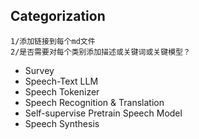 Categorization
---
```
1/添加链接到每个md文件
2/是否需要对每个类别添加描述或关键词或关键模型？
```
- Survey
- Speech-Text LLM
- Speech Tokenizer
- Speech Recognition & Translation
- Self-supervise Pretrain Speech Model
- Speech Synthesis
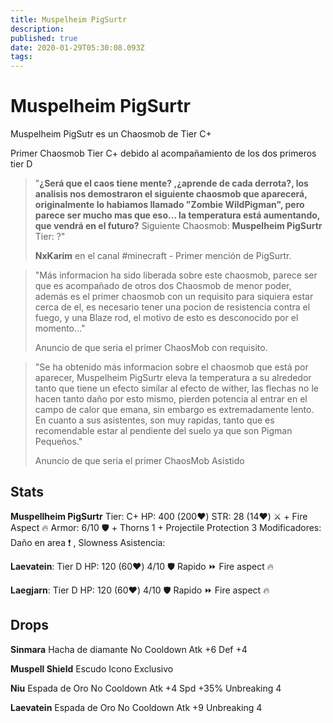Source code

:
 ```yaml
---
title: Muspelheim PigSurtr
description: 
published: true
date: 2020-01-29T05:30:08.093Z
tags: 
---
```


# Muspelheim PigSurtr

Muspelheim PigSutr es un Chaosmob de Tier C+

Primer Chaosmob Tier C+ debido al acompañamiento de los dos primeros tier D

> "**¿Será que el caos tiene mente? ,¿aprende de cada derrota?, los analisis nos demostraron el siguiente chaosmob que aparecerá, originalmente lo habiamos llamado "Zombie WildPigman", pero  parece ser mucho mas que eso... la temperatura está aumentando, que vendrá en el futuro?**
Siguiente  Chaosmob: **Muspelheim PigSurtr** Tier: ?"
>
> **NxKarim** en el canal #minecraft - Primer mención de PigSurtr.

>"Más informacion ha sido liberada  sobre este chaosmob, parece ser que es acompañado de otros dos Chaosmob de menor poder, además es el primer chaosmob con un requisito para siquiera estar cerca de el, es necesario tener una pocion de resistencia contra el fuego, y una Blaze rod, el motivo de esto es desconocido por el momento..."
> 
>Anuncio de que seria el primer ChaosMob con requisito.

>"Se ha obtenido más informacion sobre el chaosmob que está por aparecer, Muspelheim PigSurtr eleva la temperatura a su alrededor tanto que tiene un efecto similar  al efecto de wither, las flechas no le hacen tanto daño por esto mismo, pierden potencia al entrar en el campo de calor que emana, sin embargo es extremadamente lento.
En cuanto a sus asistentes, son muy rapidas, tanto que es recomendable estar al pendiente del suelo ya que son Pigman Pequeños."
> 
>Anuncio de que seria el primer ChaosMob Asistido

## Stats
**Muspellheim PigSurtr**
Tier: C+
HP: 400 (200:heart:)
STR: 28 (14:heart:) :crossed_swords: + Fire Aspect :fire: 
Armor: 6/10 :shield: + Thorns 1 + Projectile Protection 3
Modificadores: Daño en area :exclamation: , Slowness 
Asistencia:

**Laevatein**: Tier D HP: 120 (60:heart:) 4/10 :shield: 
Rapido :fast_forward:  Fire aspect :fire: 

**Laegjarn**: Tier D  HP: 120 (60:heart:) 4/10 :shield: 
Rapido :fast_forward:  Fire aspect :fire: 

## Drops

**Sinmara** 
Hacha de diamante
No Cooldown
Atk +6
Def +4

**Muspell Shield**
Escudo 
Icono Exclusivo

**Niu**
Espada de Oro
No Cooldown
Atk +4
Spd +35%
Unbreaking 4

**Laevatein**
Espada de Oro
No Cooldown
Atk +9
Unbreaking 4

- **Task prompt**
The output should be exactly the lines above from the line containing "# Muspelheim PigSurtr" to the line containing "Primer Chaosmob Tier", inclusive, with no other lines.

- **Answer to this task**
# Muspelheim PigSurtr

Muspelheim PigSutr es un Chaosmob de Tier C+

Primer Chaosmob Tier C+ debido al acompañamiento de los dos primeros tier D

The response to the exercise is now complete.